Task input:
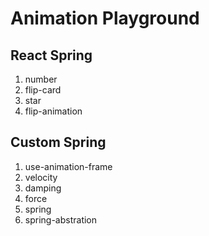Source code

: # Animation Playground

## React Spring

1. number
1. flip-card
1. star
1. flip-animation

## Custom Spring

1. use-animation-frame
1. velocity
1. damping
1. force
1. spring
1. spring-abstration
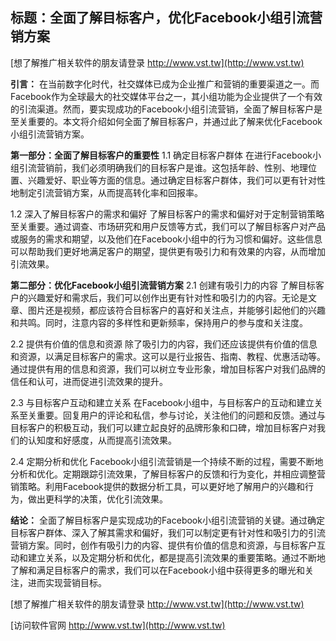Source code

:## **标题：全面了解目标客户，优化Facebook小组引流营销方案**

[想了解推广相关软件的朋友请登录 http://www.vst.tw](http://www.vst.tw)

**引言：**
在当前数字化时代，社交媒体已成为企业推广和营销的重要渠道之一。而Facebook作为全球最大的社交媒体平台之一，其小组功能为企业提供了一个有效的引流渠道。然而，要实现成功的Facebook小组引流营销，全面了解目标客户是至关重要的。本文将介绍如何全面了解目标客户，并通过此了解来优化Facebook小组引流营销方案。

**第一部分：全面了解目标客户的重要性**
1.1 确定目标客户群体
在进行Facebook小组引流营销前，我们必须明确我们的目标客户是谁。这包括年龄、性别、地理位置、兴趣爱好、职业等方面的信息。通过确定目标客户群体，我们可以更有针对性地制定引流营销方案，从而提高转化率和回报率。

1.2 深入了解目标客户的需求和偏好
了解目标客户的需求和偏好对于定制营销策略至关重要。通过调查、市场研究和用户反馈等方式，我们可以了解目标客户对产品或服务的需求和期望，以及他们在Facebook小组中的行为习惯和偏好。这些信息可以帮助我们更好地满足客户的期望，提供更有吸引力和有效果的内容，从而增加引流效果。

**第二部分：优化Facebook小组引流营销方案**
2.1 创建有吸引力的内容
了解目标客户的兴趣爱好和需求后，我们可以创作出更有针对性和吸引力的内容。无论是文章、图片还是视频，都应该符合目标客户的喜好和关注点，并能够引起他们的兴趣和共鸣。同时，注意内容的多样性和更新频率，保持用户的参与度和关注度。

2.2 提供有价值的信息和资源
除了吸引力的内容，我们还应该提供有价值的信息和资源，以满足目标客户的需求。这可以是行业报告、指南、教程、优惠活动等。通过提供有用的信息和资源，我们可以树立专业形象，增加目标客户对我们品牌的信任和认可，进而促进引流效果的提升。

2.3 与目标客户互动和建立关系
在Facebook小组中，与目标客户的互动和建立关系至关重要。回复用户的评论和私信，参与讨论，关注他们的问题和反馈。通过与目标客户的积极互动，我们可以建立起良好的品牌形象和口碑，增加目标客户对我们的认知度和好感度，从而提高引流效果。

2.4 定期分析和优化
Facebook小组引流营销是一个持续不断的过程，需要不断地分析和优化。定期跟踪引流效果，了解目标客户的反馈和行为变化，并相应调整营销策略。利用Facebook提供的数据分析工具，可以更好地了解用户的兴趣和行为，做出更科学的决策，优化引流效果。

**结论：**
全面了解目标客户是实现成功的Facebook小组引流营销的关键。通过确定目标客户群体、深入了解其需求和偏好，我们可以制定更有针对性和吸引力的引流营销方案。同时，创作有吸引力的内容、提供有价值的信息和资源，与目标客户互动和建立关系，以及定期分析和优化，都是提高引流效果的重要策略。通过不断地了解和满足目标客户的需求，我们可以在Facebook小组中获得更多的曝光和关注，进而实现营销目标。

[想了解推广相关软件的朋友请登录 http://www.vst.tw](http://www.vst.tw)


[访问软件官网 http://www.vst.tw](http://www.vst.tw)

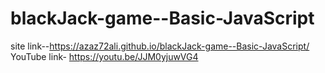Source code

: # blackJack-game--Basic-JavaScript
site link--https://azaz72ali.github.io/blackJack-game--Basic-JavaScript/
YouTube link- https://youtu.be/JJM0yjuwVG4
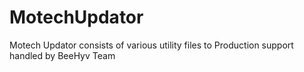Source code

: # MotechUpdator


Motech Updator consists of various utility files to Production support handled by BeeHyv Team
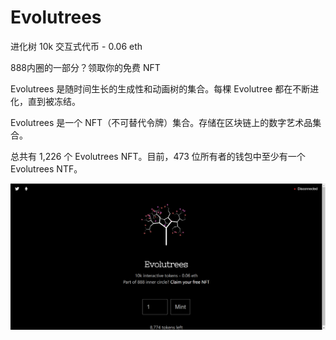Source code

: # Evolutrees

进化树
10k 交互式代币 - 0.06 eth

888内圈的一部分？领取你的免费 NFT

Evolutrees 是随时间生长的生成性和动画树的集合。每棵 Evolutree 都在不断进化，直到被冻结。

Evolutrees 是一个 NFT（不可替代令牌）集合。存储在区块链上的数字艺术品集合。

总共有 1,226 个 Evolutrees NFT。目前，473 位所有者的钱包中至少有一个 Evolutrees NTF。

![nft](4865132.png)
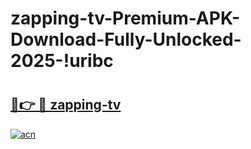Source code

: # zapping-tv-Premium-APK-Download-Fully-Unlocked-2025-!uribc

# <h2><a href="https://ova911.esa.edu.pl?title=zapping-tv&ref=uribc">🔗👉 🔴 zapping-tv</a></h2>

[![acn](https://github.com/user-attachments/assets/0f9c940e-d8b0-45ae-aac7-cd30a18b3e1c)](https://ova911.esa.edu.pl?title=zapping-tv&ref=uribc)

* * *

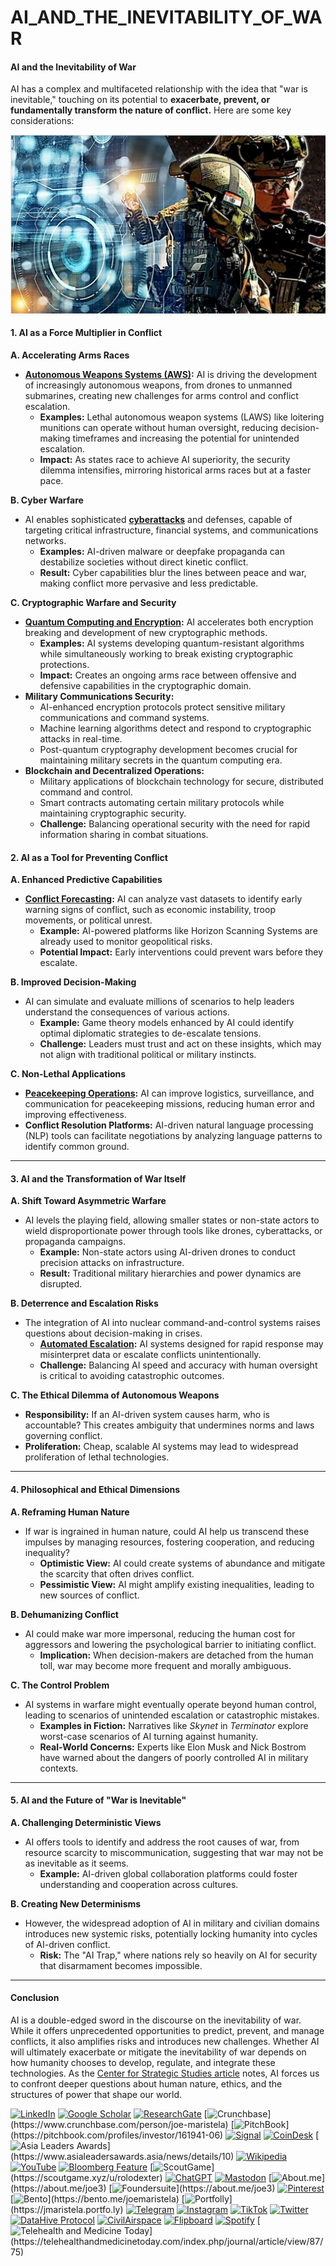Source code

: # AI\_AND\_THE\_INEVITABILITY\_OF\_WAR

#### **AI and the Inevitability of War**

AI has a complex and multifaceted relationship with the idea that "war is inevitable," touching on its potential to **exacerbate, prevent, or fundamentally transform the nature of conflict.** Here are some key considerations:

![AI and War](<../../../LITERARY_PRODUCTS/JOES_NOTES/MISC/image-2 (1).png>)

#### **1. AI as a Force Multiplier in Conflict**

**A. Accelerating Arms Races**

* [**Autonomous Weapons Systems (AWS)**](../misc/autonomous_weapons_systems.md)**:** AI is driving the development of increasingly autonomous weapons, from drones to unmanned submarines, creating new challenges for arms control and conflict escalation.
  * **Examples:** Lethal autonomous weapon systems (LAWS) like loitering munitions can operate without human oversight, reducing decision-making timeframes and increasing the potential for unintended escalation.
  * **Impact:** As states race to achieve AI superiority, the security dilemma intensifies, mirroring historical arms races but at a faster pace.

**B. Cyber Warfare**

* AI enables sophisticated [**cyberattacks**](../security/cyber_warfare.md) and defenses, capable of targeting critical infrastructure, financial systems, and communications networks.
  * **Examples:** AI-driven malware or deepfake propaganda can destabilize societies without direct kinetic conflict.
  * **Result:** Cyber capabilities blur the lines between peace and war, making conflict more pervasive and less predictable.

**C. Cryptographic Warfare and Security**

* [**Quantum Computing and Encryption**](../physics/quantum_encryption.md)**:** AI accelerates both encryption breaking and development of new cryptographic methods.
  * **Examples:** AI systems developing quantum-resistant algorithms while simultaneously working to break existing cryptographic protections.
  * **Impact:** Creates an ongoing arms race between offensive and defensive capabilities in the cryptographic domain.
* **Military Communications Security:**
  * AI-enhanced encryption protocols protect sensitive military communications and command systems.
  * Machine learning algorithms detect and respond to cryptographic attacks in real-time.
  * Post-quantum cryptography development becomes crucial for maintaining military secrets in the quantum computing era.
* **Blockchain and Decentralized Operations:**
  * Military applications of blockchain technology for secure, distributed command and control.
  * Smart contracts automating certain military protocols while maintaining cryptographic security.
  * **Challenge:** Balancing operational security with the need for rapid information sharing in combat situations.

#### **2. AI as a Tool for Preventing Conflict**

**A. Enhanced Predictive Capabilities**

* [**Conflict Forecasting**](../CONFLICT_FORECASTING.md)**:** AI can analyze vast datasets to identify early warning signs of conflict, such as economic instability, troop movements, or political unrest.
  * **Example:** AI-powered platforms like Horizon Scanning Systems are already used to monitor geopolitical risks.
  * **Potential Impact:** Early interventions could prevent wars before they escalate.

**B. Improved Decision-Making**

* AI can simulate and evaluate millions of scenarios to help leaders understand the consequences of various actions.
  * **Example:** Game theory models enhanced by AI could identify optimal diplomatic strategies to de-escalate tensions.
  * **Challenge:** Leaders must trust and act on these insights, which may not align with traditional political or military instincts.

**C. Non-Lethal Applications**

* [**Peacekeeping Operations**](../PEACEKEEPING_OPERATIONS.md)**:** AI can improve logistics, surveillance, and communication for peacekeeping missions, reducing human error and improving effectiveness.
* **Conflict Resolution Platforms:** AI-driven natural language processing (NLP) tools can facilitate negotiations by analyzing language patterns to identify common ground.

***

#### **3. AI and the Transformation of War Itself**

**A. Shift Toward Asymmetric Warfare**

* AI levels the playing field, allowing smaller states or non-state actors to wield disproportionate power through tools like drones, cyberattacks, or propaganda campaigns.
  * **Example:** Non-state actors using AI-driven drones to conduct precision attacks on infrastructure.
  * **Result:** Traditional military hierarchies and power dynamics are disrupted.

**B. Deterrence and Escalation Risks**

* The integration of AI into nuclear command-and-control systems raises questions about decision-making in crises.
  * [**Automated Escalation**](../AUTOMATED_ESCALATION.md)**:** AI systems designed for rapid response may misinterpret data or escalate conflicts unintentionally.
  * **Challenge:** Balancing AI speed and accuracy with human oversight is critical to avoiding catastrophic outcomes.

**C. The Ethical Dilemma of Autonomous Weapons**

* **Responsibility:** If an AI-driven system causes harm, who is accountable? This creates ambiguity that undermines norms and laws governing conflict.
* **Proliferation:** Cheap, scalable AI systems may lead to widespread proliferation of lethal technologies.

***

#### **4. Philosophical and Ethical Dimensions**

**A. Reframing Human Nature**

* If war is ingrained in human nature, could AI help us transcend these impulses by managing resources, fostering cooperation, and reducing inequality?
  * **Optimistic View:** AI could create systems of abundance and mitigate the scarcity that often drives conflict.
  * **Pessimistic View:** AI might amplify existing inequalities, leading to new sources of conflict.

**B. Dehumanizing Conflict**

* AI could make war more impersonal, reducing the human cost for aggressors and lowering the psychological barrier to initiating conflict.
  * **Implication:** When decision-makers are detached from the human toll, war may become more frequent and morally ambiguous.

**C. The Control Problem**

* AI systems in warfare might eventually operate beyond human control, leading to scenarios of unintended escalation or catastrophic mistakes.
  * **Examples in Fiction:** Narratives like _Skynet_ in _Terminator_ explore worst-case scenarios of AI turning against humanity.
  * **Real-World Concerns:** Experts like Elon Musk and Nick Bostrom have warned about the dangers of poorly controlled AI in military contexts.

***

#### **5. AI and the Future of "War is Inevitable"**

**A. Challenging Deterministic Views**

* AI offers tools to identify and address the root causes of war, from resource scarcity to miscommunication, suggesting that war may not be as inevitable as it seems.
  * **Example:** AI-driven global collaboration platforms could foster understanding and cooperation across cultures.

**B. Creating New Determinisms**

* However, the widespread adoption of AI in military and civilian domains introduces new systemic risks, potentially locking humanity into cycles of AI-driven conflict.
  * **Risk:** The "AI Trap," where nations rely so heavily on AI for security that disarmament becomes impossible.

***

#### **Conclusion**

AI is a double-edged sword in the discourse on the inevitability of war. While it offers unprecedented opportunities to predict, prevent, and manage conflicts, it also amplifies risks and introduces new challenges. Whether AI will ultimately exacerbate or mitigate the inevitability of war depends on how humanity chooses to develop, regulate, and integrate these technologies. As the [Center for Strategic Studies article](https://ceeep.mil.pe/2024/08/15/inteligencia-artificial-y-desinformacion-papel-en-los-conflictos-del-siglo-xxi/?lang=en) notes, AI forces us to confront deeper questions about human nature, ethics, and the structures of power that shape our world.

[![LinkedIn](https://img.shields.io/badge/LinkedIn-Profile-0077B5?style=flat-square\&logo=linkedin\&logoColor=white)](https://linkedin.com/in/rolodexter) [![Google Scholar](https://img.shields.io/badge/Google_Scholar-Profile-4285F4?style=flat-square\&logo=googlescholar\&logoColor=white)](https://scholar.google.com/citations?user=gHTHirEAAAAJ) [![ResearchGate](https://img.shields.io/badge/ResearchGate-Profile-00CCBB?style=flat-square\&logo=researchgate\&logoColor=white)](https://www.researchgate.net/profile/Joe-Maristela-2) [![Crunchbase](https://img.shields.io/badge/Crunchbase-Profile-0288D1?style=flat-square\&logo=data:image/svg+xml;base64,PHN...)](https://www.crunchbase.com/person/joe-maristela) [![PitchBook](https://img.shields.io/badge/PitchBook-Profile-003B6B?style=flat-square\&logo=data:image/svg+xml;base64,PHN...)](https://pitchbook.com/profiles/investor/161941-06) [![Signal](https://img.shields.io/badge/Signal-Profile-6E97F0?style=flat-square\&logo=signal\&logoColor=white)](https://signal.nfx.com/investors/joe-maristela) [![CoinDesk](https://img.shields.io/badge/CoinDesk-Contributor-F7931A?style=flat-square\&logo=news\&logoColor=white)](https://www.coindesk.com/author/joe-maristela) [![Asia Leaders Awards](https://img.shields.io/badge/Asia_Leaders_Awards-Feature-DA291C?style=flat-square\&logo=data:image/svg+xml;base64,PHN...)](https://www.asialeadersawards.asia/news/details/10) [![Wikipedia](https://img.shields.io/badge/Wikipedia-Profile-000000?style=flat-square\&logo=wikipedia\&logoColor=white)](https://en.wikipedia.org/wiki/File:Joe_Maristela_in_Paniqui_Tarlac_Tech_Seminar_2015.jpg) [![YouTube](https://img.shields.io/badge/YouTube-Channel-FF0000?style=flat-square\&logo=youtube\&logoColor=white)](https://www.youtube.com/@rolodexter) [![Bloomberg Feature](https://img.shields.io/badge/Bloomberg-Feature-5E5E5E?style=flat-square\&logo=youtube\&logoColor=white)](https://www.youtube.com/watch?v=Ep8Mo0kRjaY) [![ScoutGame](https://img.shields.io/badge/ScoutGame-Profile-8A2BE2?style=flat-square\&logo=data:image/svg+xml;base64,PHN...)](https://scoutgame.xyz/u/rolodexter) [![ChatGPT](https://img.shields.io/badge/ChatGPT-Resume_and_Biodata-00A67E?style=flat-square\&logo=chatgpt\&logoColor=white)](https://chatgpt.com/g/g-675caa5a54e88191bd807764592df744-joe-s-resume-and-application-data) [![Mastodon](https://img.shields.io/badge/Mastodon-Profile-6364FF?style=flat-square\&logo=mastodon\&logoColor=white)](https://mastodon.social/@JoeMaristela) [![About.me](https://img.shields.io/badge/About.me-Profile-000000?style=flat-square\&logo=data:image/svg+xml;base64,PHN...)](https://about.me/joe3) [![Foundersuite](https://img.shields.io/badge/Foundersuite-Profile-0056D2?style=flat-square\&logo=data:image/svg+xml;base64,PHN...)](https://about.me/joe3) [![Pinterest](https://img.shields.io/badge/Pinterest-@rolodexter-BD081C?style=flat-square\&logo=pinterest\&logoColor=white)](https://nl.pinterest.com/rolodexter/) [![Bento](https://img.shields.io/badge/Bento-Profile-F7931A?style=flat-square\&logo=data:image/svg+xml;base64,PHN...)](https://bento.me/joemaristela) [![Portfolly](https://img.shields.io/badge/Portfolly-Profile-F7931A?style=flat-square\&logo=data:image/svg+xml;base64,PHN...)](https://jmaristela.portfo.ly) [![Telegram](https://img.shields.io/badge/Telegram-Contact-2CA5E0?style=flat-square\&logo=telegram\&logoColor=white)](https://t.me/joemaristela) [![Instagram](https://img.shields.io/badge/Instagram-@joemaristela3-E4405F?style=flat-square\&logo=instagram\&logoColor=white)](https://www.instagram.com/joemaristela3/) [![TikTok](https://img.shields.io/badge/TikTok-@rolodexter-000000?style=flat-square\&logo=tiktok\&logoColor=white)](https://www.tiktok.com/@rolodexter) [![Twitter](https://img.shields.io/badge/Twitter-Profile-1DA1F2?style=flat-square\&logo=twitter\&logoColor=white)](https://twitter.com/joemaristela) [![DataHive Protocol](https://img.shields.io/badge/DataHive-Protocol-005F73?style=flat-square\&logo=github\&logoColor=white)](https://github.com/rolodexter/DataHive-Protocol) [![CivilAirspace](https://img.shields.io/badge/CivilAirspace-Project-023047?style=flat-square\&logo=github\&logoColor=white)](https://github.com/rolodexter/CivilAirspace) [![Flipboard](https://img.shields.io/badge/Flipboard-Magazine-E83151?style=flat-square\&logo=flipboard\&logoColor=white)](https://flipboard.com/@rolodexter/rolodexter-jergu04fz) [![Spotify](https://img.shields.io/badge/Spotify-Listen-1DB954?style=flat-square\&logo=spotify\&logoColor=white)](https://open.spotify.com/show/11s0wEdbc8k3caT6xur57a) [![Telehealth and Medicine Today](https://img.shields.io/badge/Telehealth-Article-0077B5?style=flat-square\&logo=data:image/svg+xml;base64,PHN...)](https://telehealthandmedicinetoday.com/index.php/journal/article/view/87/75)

==

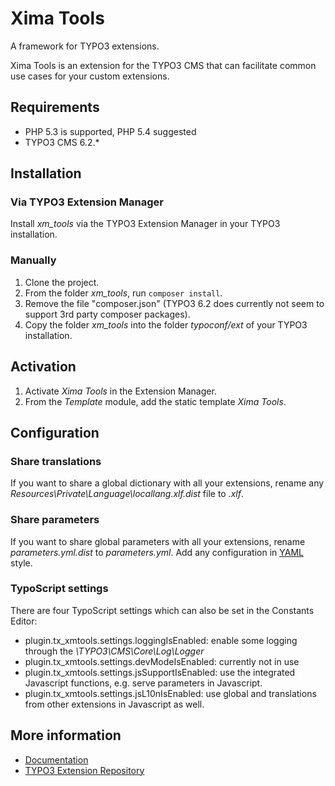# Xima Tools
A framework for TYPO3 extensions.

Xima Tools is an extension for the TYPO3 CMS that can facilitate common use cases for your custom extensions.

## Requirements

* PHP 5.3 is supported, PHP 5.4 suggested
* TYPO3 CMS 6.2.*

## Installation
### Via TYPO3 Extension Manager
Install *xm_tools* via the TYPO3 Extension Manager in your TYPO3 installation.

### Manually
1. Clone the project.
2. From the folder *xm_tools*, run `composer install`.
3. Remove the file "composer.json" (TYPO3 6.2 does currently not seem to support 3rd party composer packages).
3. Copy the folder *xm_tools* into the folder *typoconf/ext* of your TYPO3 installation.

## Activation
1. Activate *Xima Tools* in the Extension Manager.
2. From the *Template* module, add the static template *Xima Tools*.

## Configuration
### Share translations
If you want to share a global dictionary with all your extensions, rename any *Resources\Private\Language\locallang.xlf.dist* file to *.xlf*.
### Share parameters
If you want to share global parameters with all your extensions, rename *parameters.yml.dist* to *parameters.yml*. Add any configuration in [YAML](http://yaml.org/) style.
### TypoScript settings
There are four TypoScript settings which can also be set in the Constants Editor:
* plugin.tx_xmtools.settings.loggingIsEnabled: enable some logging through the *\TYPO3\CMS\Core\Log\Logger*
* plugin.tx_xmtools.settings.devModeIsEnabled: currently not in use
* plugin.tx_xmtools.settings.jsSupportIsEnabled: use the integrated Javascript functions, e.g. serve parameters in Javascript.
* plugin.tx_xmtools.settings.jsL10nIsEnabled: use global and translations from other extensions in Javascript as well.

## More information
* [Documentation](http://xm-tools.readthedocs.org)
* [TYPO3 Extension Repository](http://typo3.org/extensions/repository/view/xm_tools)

What is expected:
Copy each line of the listing that contains "scarcity".

Solution:
  * **Optimistic View:** AI could create systems of abundance and mitigate the scarcity that often drives conflict.
* AI offers tools to identify and address the root causes of war, from resource scarcity to miscommunication, suggesting that war may not be as inevitable as it seems.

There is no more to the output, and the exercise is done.